WORK ORDER>
What is needed is an exact copy of every entry below, with the pictures left out.

=== Section Start ===

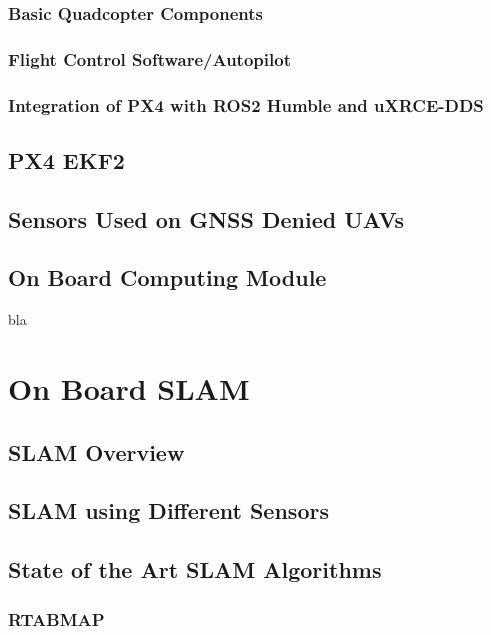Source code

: \subsubsection{Basic Quadcopter Components}

\subsubsection{Flight Control Software/Autopilot}

\subsubsection{Integration of PX4 with ROS2 Humble and uXRCE-DDS}

\subsection{PX4 EKF2}

\subsection{Sensors Used on GNSS Denied UAVs}

\subsection{On Board Computing Module}
bla


\section{On Board SLAM}

\subsection{SLAM Overview}

\subsection{SLAM using Different Sensors}

\subsection{State of the Art SLAM Algorithms}

\subsubsection{RTABMAP}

=== Section End ===

RESULT OF THIS TASK>
Source code

: \subsubsection{Basic Quadcopter Components}

\subsubsection{Flight Control Software/Autopilot}

\subsubsection{Integration of PX4 with ROS2 Humble and uXRCE-DDS}

\subsection{PX4 EKF2}

\subsection{Sensors Used on GNSS Denied UAVs}

\subsection{On Board Computing Module}
bla


\section{On Board SLAM}

\subsection{SLAM Overview}

\subsection{SLAM using Different Sensors}

\subsection{State of the Art SLAM Algorithms}

\subsubsection{RTABMAP}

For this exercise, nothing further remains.